Stored data:
============

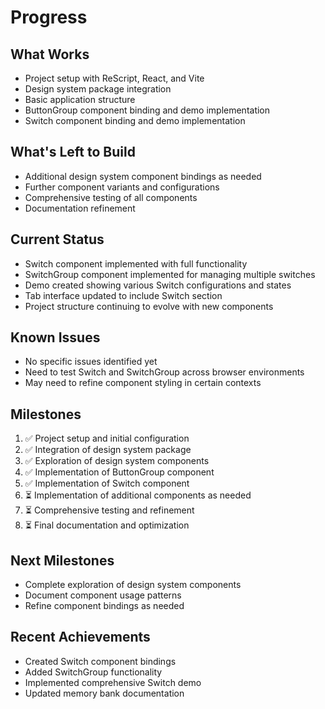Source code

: # Progress

## What Works
- Project setup with ReScript, React, and Vite
- Design system package integration
- Basic application structure
- ButtonGroup component binding and demo implementation
- Switch component binding and demo implementation

## What's Left to Build
- Additional design system component bindings as needed
- Further component variants and configurations
- Comprehensive testing of all components
- Documentation refinement

## Current Status
- Switch component implemented with full functionality
- SwitchGroup component implemented for managing multiple switches
- Demo created showing various Switch configurations and states
- Tab interface updated to include Switch section
- Project structure continuing to evolve with new components

## Known Issues
- No specific issues identified yet
- Need to test Switch and SwitchGroup across browser environments
- May need to refine component styling in certain contexts

## Milestones
1. ✅ Project setup and initial configuration
2. ✅ Integration of design system package
3. ✅ Exploration of design system components
4. ✅ Implementation of ButtonGroup component
5. ✅ Implementation of Switch component
6. ⏳ Implementation of additional components as needed
7. ⏳ Comprehensive testing and refinement
8. ⏳ Final documentation and optimization

## Next Milestones
- Complete exploration of design system components
- Document component usage patterns
- Refine component bindings as needed

## Recent Achievements
- Created Switch component bindings
- Added SwitchGroup functionality
- Implemented comprehensive Switch demo
- Updated memory bank documentation 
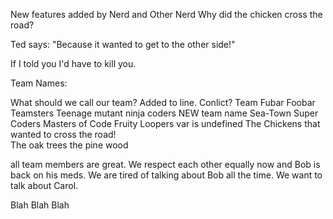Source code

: New features added by Nerd and Other Nerd
Why did the chicken cross the road?

Ted says: "Because it wanted to get to the other side!" 

If I told you I'd have to kill you.

Team Names:

What should we call our team? Added to line. Conlict?
Team Fubar
Foobar Teamsters
Teenage mutant ninja coders
NEW team name 
Sea-Town Super Coders
Masters of Code
Fruity Loopers
var <teamName> is undefined
The Chickens that wanted to cross the road!     
The oak trees
the pine wood



all team members are great. We respect each other equally now and Bob is back on his meds. We are tired of talking about Bob all the time. We want to talk about Carol. 




Blah Blah Blah
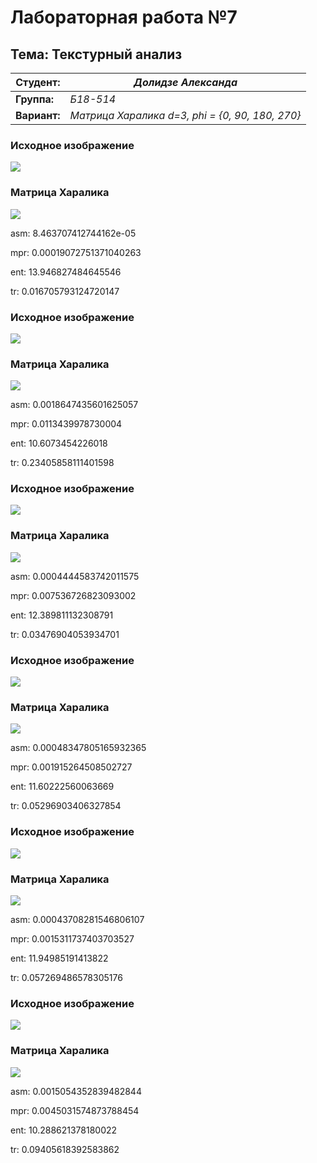 # Лабораторная работа №7

## Тема: Текстурный анализ

|**Студент:**|*Долидзе Александа*|
|------------|--------------|
|**Группа:** |*Б18-514*     |
|**Вариант:**|*Матрица Харалика d=3, phi = {0, 90, 180, 270}*|

### Исходное изображение

![](assets/1.jpg)

### Матрица Харалика

![](res/hararic/1.jpg)

asm: 8.463707412744162e-05

mpr: 0.00019072751371040263

ent: 13.946827484645546

tr: 0.016705793124720147



### Исходное изображение

![](assets/2.jpg)

### Матрица Харалика

![](res/hararic/2.jpg)

asm: 0.0018647435601625057

mpr: 0.0113439978730004

ent: 10.6073454226018

tr: 0.23405858111401598



### Исходное изображение

![](assets/3.jpg)

### Матрица Харалика

![](res/hararic/3.jpg)

asm: 0.0004444583742011575

mpr: 0.007536726823093002

ent: 12.389811132308791

tr: 0.03476904053934701



### Исходное изображение

![](assets/4.jpg)

### Матрица Харалика

![](res/hararic/4.jpg)

asm: 0.00048347805165932365

mpr: 0.001915264508502727

ent: 11.60222560063669

tr: 0.05296903406327854



### Исходное изображение

![](assets/5.jpg)

### Матрица Харалика

![](res/hararic/5.jpg)

asm: 0.00043708281546806107

mpr: 0.0015311737403703527

ent: 11.94985191413822

tr: 0.057269486578305176



### Исходное изображение

![](assets/6.jpg)

### Матрица Харалика

![](res/hararic/6.jpg)

asm: 0.0015054352839482844

mpr: 0.0045031574873788454

ent: 10.288621378180022

tr: 0.09405618392583862



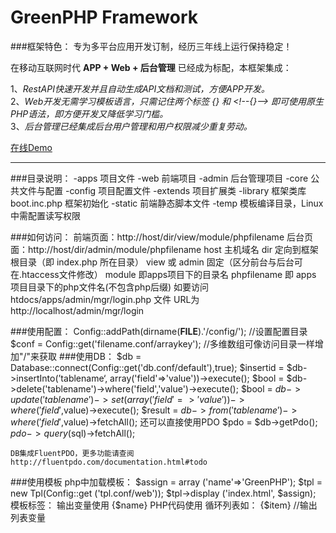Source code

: GreenPHP Framework
===
###框架特色：
专为多平台应用开发订制，经历三年线上运行保持稳定！

在移动互联网时代 **APP + Web + 后台管理** 已经成为标配，本框架集成：

1、*RestAPI快速开发并且自动生成API文档和测试，方便APP开发。*  
2、*Web开发无需学习模板语言，只需记住两个标签 {} 和 <\!--{}--> 即可使用原生PHP语法，即方便开发又降低学习门槛。*  
3、*后台管理已经集成后台用户管理和用户权限减少重复劳动。*  

[在线Demo][1]

----------

###目录说明：
    -apps  项目文件
        -web  前端项目
        -admin 后台管理项目
     -core 公共文件与配置
        -config 项目配置文件
        -extends 项目扩展类
        -library 框架类库
        boot.inc.php 框架初始化
     -static 前端静态脚本文件
     -temp 模板编译目录，Linux中需配置读写权限
    
###如何访问：
    前端页面：http://host/dir/view/module/phpfilename
    后台页面：http://host/dir/admin/module/phpfilename
    host 主机域名
    dir 定向到框架根目录（即 index.php 所在目录）
    view 或 admin 固定（区分前台与后台可在.htaccess文件修改）
    module 即apps项目下的目录名
    phpfilename 即 apps 项目目录下的php文件名(不包含php后缀)
    如要访问 htdocs/apps/admin/mgr/login.php 文件
    URL为 http://localhost/admin/mgr/login
        
###使用配置：
    Config::addPath(dirname(__FILE__).'/config/'); //设置配置目录
    $conf = Config::get('filename.conf/arraykey'); //多维数组可像访问目录一样增加"/"来获取
###使用DB：
    $db = Database::connect(Config::get('db.conf/default'),true);
    $insertid = $db->insertInto(’tablename‘, array('field'=>'value'))->execute();
    $bool = $db->delete('tablename')->where('field','value')->execute();
    $bool = $db->update('tablename')->set(array('field'=>'value'))->where('field',$value)->execute();
    $result = $db->from('tablename')->where('field',$value)->fetchAll();
    还可以直接使用PDO
    $pdo = $db->getPdo();
    $pdo->query($sql)->fetchAll();
    
    DB集成FluentPDO，更多功能请查阅
    http://fluentpdo.com/documentation.html#todo
###使用模板
    php中加载模板：
    $assign = array ('name'=>'GreenPHP');
    $tpl = new Tpl(Config::get ('tpl.conf/web'));
    $tpl->display ('index.html', $assign);
    模板标签：
    输出变量使用 {$name}
    PHP代码使用 <!--{phpcode}-->
    循环列表如：
    <!--{foreach($list as $key=>$item):}-->
        {$item} //输出列表变量
    <!--{endforeach;}-->


  [1]: http://mnew14.yyport.com/view/docs/api
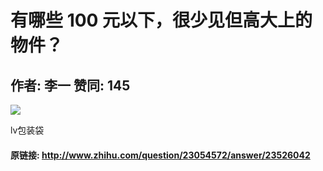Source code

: # 有哪些 100 元以下，很少见但高大上的物件？
## 作者: 李一  赞同: 145
![](http://pic1.zhimg.com/612adc5c01ea8fd6319d842f6e1bb71a_b.jpg)

 lv包装袋

#### 原链接: http://www.zhihu.com/question/23054572/answer/23526042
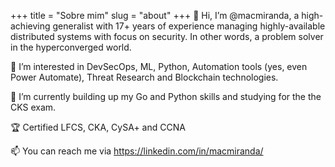 +++
title = "Sobre mim"
slug = "about"
+++
👋 Hi, I’m @macmiranda, a high-achieving generalist with 17+ years of experience managing highly-available distributed systems with focus on security. In other words, a problem solver in the hyperconverged world.

👀 I’m interested in DevSecOps, ML, Python, Automation tools (yes, even Power Automate), Threat Research and Blockchain technologies.

🌱 I’m currently building up my Go and Python skills and studying for the the CKS exam.

🏆 Certified LFCS, CKA, CySA+ and CCNA

📫 You can reach me via https://linkedin.com/in/macmiranda/

<!---
macmiranda/macmiranda is a ✨ special ✨ repository because its `README.md` (this file) appears on your GitHub profile.
You can click the Preview link to take a look at your changes.
--->


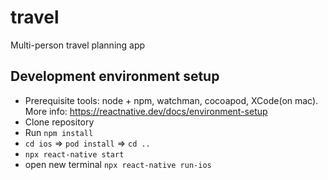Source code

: # travel
Multi-person travel planning app

## Development environment setup
- Prerequisite tools: node + npm, watchman, cocoapod, XCode(on mac). More info: https://reactnative.dev/docs/environment-setup
- Clone repository
- Run `npm install`
- `cd ios` => `pod install` => `cd ..`
- `npx react-native start`
- open new terminal `npx react-native run-ios`
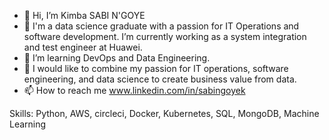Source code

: - 👋 Hi, I’m Kimba SABI N'GOYE
- 👀 I'm a data science graduate with a passion for IT Operations and software development. I’m currently working as a system integration and test engineer at Huawei.
- 🌱 I’m learning DevOps and Data Engineering.
- 💞️  I would like to combine my passion for IT operations, software engineering, and data science to create business value from data.
- 📫 How to reach me www.linkedin.com/in/sabingoyek

Skills: Python, AWS, circleci, Docker, Kubernetes, SQL, MongoDB, Machine Learning

<!---
sabingoyek/sabingoyek is a ✨ special ✨ repository because its `README.md` (this file) appears on your GitHub profile.
You can click the Preview link to take a look at your changes.
--->
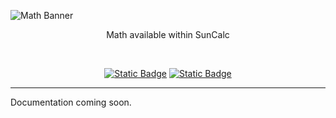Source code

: <!-- Banner -->
![Math Banner](https://github.com/user-attachments/assets/6c01c1a9-31ee-427b-9f27-cc9afbb9292c)
<div align="center">Math available within SunCalc</div>

<!-- Documentation -->
&nbsp;<div align="center">
  <a href="https://en.wikipedia.org/wiki/Point_(geometry)" target="_blank"><img alt="Static Badge" src="https://img.shields.io/badge/Point-SunCalc?style=for-the-badge&logo=wikipedia&logoColor=%23000000&color=%23ffffff"></a>
  <a href="SunList.md" target="_blank"><img alt="Static Badge" src="https://img.shields.io/badge/SunList-SunCalc?style=for-the-badge&logo=github&logoColor=%23ffffff&color=%23fa6900"></a>
</div>

---

Documentation coming soon.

============

THE PROBLEM:
Copy exactly, without pictures, the lines above from the one with "ent: 10.288621378180022" down to the one with "-config 项目配置文件", inclusive.

PROBLEM SOLUTION:
ent: 10.288621378180022

tr: 0.09405618392583862



Source code

: GreenPHP Framework
===
###框架特色：
专为多平台应用开发订制，经历三年线上运行保持稳定！

在移动互联网时代 **APP + Web + 后台管理** 已经成为标配，本框架集成：

1、*RestAPI快速开发并且自动生成API文档和测试，方便APP开发。*  
2、*Web开发无需学习模板语言，只需记住两个标签 {} 和 <\!--{}--> 即可使用原生PHP语法，即方便开发又降低学习门槛。*  
3、*后台管理已经集成后台用户管理和用户权限减少重复劳动。*  

[在线Demo][1]

----------

###目录说明：
    -apps  项目文件
        -web  前端项目
        -admin 后台管理项目
     -core 公共文件与配置
        -config 项目配置文件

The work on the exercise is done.